Founded in 2013 by Spencer Hewett, the company has raised $170 million in a Series B funding round co-led by Gideon Strategic Partners and Nimble Partners, with participation from Align Ventures, at a valuation of more than $1 billion.
The company counts Schottenstein among its investors. He said American Eagle was the first retailer to implement Radar’s technology in all of its stores.
Through Radar, “American Eagle has gained greater visibility into its inventory, empowered its employees, and sharpened its insights,” Schottenstein said. “By digitizing our inventory in real-time, our creative, operations and technology teams can now focus on creating the seamless, customer-first experiences that define the American Eagle brand.”
Radar also works gapOld Navy and other major retailers, covering more than 1,400 stores.
When Hewett founded the company with the backing of venture capitalist Peter Thiel’s Young Entrepreneurs Fellowship, his goal was to create a better way to do instant checkout, but that strategy evolved into inventory management. Using hardware mounted on the ceiling of brick-and-mortar stores, Radar’s technology can read any radio frequency identification (RFID) tag with 99% accuracy, the company said.
This technology addresses one of the most difficult aspects of running a retail business: inventory management. Retailers face the constant challenge of managing inventory: knowing how much product to make, deciding where to ship it, and tracking the product once it arrives. Errors can lead to lost sales and lower profit margins.
Radar primarily works at the store level. This allows store associates to quickly find the products customers want and addresses the pain point of shoppers who visit a store to purchase an item that says it’s available online but is actually out of stock.
“If a customer asks, ‘I want this in a different size,’ regardless of where it was moved in the store, we can immediately see where it is in the store and get it to the customer,” Hewett said in an interview with CNBC. “This gives them the confidence that they can actually support the customer even when they’re not there. For example, they say they might have inventory in the back, disappear for 15 minutes, and then come back and say, ‘Actually, our inventory system said we had it, but we don’t have it. We can’t find it.’
As a result, some of Radar’s retail customers, which offer the option to buy online and pick up in store, have seen order cancellation rates drop from 25% to 3%, Hewett said.
This technology also helps managers better monitor delivery status and more easily identify inventory shrinkage or losses due to theft, errors, or damage. Shrinkage can also result from customers stealing goods, but it is often more opaque than that. They also often occur due to employees across the supply chain taking items or administrative errors.

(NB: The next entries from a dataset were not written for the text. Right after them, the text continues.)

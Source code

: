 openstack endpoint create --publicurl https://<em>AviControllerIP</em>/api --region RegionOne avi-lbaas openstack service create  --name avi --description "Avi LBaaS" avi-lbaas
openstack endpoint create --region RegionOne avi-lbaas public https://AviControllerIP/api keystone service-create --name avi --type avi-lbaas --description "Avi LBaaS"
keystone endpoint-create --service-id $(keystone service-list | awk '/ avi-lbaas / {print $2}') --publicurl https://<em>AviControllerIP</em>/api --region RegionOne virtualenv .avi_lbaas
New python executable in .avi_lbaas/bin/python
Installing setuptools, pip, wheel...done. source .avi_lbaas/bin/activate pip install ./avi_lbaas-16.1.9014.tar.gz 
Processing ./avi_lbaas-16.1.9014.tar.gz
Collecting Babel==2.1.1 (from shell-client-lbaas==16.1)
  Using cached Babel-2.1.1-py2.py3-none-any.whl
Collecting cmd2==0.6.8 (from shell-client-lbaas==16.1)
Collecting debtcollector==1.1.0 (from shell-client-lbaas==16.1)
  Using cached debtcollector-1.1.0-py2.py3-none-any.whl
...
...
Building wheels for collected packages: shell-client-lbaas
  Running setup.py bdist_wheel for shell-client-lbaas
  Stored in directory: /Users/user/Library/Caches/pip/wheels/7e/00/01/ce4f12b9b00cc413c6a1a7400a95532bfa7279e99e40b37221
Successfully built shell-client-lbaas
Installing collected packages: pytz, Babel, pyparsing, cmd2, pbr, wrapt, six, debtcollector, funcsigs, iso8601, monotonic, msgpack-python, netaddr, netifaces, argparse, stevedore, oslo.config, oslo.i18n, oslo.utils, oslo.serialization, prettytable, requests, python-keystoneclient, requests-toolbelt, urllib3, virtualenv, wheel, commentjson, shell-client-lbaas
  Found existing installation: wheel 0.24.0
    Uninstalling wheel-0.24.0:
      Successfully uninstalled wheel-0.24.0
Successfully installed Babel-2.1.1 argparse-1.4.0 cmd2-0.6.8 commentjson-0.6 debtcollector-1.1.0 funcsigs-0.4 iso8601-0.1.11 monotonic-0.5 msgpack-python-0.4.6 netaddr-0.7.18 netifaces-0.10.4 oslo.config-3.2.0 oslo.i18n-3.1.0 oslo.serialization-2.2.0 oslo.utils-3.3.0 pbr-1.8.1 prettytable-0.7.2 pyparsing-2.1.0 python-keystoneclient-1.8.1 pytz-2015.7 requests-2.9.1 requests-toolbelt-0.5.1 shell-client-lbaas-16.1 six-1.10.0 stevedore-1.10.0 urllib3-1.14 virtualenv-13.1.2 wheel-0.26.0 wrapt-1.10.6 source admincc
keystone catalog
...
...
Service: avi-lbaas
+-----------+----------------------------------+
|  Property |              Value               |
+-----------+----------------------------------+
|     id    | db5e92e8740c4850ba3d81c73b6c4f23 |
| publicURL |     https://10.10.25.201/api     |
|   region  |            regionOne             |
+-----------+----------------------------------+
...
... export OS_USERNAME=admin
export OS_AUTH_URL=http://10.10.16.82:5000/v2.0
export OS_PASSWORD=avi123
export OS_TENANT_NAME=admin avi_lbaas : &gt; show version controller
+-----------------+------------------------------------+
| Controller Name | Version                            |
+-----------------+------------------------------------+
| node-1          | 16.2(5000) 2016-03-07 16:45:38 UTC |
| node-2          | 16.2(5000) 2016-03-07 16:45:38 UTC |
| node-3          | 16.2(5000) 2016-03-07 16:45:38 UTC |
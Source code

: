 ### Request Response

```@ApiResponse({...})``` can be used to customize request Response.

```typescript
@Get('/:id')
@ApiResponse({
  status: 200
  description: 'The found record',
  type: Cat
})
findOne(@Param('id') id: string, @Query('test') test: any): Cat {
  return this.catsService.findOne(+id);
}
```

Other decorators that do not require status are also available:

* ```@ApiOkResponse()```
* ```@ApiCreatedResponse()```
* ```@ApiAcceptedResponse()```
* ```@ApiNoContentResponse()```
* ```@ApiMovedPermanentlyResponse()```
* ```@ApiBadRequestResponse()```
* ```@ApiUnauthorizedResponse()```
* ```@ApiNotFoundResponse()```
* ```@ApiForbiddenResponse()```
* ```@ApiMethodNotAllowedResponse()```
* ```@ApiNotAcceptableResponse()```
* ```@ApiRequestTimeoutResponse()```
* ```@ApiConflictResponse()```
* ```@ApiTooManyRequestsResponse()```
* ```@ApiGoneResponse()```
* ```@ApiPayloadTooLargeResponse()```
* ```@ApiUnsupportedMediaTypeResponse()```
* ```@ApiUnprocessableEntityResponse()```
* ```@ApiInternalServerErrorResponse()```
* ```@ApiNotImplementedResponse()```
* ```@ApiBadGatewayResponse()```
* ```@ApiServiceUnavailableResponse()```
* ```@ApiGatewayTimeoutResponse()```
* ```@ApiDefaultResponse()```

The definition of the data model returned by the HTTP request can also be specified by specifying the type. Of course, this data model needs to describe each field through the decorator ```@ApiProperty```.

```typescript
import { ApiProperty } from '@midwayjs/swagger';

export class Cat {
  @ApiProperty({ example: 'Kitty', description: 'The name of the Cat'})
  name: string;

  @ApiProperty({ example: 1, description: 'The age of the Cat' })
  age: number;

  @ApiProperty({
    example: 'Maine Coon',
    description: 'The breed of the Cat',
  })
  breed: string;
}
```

For example, if a store was scheduled to ship 100 T-shirts, but 80 arrived due to theft or packaging errors at the distribution center, it would be difficult for the store manager to identify, which could lead to out-of-stock items and lost sales.
“We don’t have the working hours to go and count every box that comes in, so we have to accept what they say and assume it’s true,” Hewett said. “With radar, you can actually confirm in real time that it’s true and immediately flag it if it’s not.”
Although the company declined to share overall customer data showing the technology’s effectiveness, Hewett said one of his customers saw a 60% reduction in customer shrinkage after implementing radar at one of the company’s stores.
Companies tend to measure shrink on a net basis, taking into account both excess and deficiency. A company may have a 15% shortfall and a 15% surplus, which reflects a 0% net shrinkage, but that also means 30% less inventory for customers, Hewett said.
“Size and color are important. For example, if they don’t have my size, I’m not going to buy it. So it’s a lost sale, and that shows up in revenue and margin,” Hewett said. “We effectively eliminate that problem and ensure that our customers always have the size, color, and product they want in stock.”